Absence of the complement anaphylatoxin C3a receptor suppresses Th2 effector functions in a murine model of pulmonary allergy.

Asthma is a chronic inflammatory disease of the lung resulting in airway obstruction. The airway inflammation of asthma is strongly linked to Th2 lymphocytes and their cytokines, particularly IL-4, IL-5, and IL-13, which regulate airway hyperresponsiveness, eosinophil activation, mucus production, and IgE secretion. Historically, complement was not thought to contribute to the pathogenesis of asthma.
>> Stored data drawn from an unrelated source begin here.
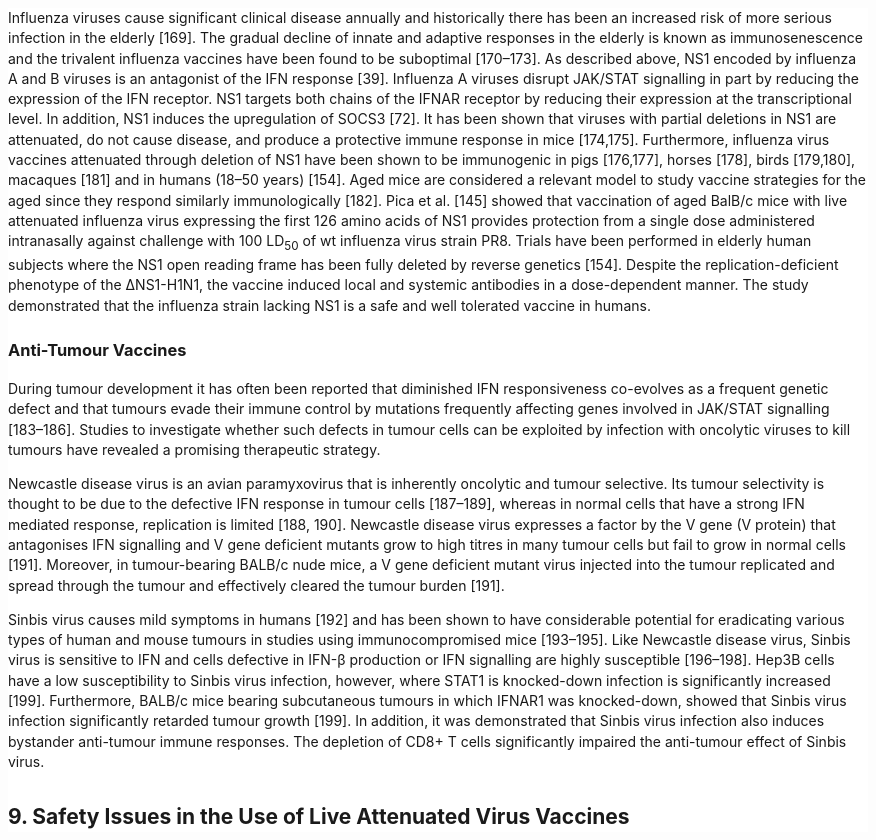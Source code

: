 Influenza viruses cause significant clinical disease annually and historically there has been an increased risk of more serious infection in the elderly \[169\]. The gradual decline of innate and adaptive responses in the elderly is known as immunosenescence and the trivalent influenza vaccines have been found to be suboptimal \[170–173\]. As described above, NS1 encoded by influenza A and B viruses is an antagonist of the IFN response \[39\]. Influenza A viruses disrupt JAK/STAT signalling in part by reducing the expression of the IFN receptor. NS1 targets both chains of the IFNAR receptor by reducing their expression at the transcriptional level. In addition, NS1 induces the upregulation of SOCS3 \[72\]. It has been shown that viruses with partial deletions in NS1 are attenuated, do not cause disease, and produce a protective immune response in mice \[174,175\]. Furthermore, influenza virus vaccines attenuated through deletion of NS1 have been shown to be immunogenic in pigs \[176,177\], horses \[178\], birds \[179,180\], macaques \[181\] and in humans (18–50 years) \[154\]. Aged mice are considered a relevant model to study vaccine strategies for the aged since they respond similarly immunologically \[182\]. Pica et al. \[145\] showed that vaccination of aged BalB/c mice with live attenuated influenza virus expressing the first 126 amino acids of NS1 provides protection from a single dose administered intranasally against challenge with 100 LD${}_{50}$ of wt influenza virus strain
PR8. Trials have been performed in elderly human subjects where the NS1 open reading frame has been fully deleted by reverse genetics [154]. Despite the replication-deficient phenotype of the ΔNS1-H1N1, the vaccine induced local and systemic antibodies in a dose-dependent manner. The study demonstrated that the influenza strain lacking NS1 is a safe and well tolerated vaccine in humans.

### Anti-Tumour Vaccines

During tumour development it has often been reported that diminished IFN responsiveness co-evolves as a frequent genetic defect and that tumours evade their immune control by mutations frequently affecting genes involved in JAK/STAT signalling [183–186]. Studies to investigate whether such defects in tumour cells can be exploited by infection with oncolytic viruses to kill tumours have revealed a promising therapeutic strategy.

Newcastle disease virus is an avian paramyxovirus that is inherently oncolytic and tumour selective. Its tumour selectivity is thought to be due to the defective IFN response in tumour cells [187–189], whereas in normal cells that have a strong IFN mediated response, replication is limited [188, 190]. Newcastle disease virus expresses a factor by the V gene (V protein) that antagonises IFN signalling and V gene deficient mutants grow to high titres in many tumour cells but fail to grow in normal cells [191]. Moreover, in tumour-bearing BALB/c nude mice, a V gene deficient mutant virus injected into the tumour replicated and spread through the tumour and effectively cleared the tumour burden [191].

Sinbis virus causes mild symptoms in humans [192] and has been shown to have considerable potential for eradicating various types of human and mouse tumours in studies using immunocompromised mice [193–195]. Like Newcastle disease virus, Sinbis virus is sensitive to IFN and cells defective in IFN-β production or IFN signalling are highly susceptible [196–198]. Hep3B cells have a low susceptibility to Sinbis virus infection, however, where STAT1 is knocked-down infection is significantly increased [199]. Furthermore, BALB/c mice bearing subcutaneous tumours in which IFNAR1 was knocked-down, showed that Sinbis virus infection significantly retarded tumour growth [199]. In addition, it was demonstrated that Sinbis virus infection also induces bystander anti-tumour immune responses. The depletion of CD8+ T cells significantly impaired the anti-tumour effect of Sinbis virus.

## 9. Safety Issues in the Use of Live Attenuated Virus Vaccines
However, our previous reports have demonstrated that complement contributes to bronchial hyperreactivity, recruitment of airway eosinophils, IL-4 production, and IgE responses in a mouse model of pulmonary allergy. To define the complement activation fragments that mediate these effects, we assessed the role of the complement anaphylatoxin C3a in a mouse model of pulmonary allergy by challenging C3aR-deficient mice intranasally with a mixed Ag preparation of Aspergillus fumigatus cell culture filtrate and OVA. Analysis by plethysmography after challenge revealed an attenuation in airway hyperresponsiveness in C3aR-deficient mice relative to wild-type mice. C3aR-deficient mice also had an 88% decrease in airway eosinophils and a 59% reduction in lung IL-4-producing cells. Consistent with the reduced numbers of IL-4-producing cells, C3aR-deficient mice had diminished bronchoalveolar lavage levels of the Th2 cytokines, IL-5 and IL-13. C3aR knockout mice also exhibited decreases in IgE titers as well as reduced mucus production. Collectively, these data highlight the importance of complement activation, the C3a anaphylatoxin, and its receptor during Th2 development in this experimental model and implicate these molecules as possible therapeutic targets in diseases such as asthma.